Task to carry out → Please repeat the lines below exactly. Begin with the line containing "- VI = F minor" and go on through the line containing "Or **B7/Bb**? B7".

(Rendered images with source text)
[Start of section]

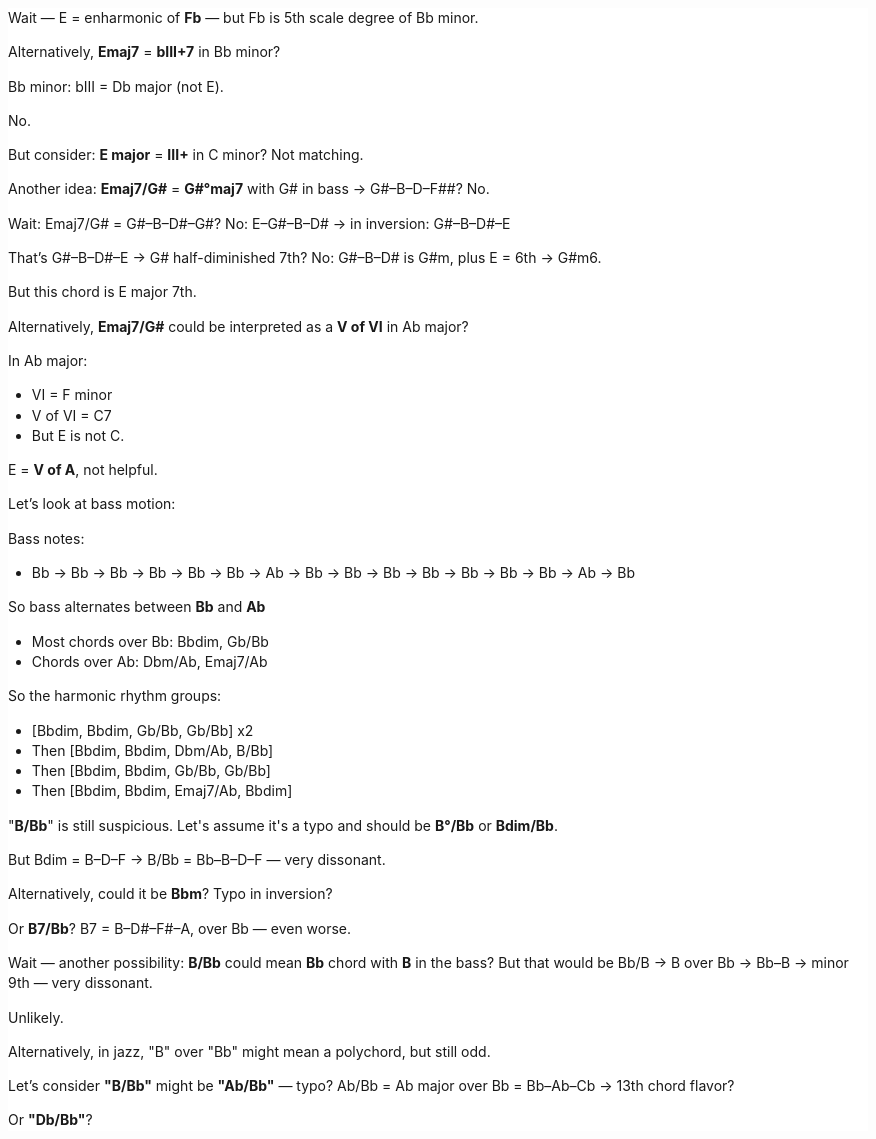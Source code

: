 Wait — E = enharmonic of **Fb** — but Fb is 5th scale degree of Bb minor.

Alternatively, **Emaj7** = **bIII+7** in Bb minor?

Bb minor: bIII = Db major (not E).

No.

But consider: **E major** = **III+** in C minor? Not matching.

Another idea: **Emaj7/G#** = **G#°maj7** with G# in bass → G#–B–D–F##? No.

Wait: Emaj7/G# = G#–B–D#–G#? No: E–G#–B–D# → in inversion: G#–B–D#–E

That’s G#–B–D#–E → G# half-diminished 7th? No: G#–B–D# is G#m, plus E = 6th → G#m6.

But this chord is E major 7th.

Alternatively, **Emaj7/G#** could be interpreted as a **V of VI** in Ab major?

In Ab major:
- VI = F minor
- V of VI = C7
- But E is not C.

E = **V of A**, not helpful.

Let’s look at bass motion:

Bass notes:
- Bb → Bb → Bb → Bb → Bb → Bb → Ab → Bb → Bb → Bb → Bb → Bb → Bb → Bb → Ab → Bb

So bass alternates between **Bb** and **Ab**

- Most chords over Bb: Bbdim, Gb/Bb
- Chords over Ab: Dbm/Ab, Emaj7/Ab

So the harmonic rhythm groups:

- [Bbdim, Bbdim, Gb/Bb, Gb/Bb] x2
- Then [Bbdim, Bbdim, Dbm/Ab, B/Bb]
- Then [Bbdim, Bbdim, Gb/Bb, Gb/Bb]
- Then [Bbdim, Bbdim, Emaj7/Ab, Bbdim]

"**B/Bb**" is still suspicious. Let's assume it's a typo and should be **B°/Bb** or **Bdim/Bb**.

But Bdim = B–D–F → B/Bb = Bb–B–D–F — very dissonant.

Alternatively, could it be **Bbm**? Typo in inversion?

Or **B7/Bb**? B7 = B–D#–F#–A, over Bb — even worse.

Wait — another possibility: **B/Bb** could mean **Bb** chord with **B** in the bass? But that would be Bb/B → B over Bb → Bb–B → minor 9th — very dissonant.

Unlikely.

Alternatively, in jazz, "B" over "Bb" might mean a polychord, but still odd.

Let’s consider **"B/Bb"** might be **"Ab/Bb"** — typo? Ab/Bb = Ab major over Bb = Bb–Ab–Cb → 13th chord flavor?

Or **"Db/Bb"**?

[End of section]

Answer space →
- VI = F minor
- V of VI = C7
- But E is not C.

E = **V of A**, not helpful.

Let’s look at bass motion:

Bass notes:
- Bb → Bb → Bb → Bb → Bb → Bb → Ab → Bb → Bb → Bb → Bb → Bb → Bb → Bb → Ab → Bb

So bass alternates between **Bb** and **Ab**

- Most chords over Bb: Bbdim, Gb/Bb
- Chords over Ab: Dbm/Ab, Emaj7/Ab

So the harmonic rhythm groups:

- [Bbdim, Bbdim, Gb/Bb, Gb/Bb] x2
- Then [Bbdim, Bbdim, Dbm/Ab, B/Bb]
- Then [Bbdim, Bbdim, Gb/Bb, Gb/Bb]
- Then [Bbdim, Bbdim, Emaj7/Ab, Bbdim]

"**B/Bb**" is still suspicious. Let's assume it's a typo and should be **B°/Bb** or **Bdim/Bb**.

But Bdim = B–D–F → B/Bb = Bb–B–D–F — very dissonant.

Alternatively, could it be **Bbm**? Typo in inversion?

Or **B7/Bb**? B7 = B–D#–F#–A, over Bb — even worse.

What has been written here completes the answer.